GIVEN ENTRIES START

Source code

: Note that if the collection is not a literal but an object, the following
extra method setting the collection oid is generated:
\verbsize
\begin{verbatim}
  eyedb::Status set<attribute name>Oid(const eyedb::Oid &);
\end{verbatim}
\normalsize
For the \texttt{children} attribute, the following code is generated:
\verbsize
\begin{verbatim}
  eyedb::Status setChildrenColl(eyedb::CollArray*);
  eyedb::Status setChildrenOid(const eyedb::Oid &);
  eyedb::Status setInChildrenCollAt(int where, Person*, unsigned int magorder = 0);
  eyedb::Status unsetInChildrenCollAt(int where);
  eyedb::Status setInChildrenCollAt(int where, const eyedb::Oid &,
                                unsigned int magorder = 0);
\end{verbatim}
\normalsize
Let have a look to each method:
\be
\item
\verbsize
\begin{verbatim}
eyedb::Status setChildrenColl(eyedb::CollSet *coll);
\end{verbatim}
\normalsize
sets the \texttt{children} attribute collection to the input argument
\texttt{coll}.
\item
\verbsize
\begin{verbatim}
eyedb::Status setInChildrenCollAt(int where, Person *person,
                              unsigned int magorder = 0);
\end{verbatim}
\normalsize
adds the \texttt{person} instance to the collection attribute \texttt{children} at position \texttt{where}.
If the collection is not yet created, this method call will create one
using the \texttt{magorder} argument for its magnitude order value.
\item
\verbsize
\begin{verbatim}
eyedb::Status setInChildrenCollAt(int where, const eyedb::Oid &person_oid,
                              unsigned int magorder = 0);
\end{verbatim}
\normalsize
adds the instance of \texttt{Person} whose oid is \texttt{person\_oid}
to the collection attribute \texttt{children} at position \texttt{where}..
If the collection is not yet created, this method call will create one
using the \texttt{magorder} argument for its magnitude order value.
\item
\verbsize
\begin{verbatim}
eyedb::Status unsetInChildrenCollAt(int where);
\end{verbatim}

GIVEN ENTRIES END

◆ **WORK REQUIRED**
Whenever a line of the listing contains the word "const", it counts; say the total only.

◆ **RESULT**
4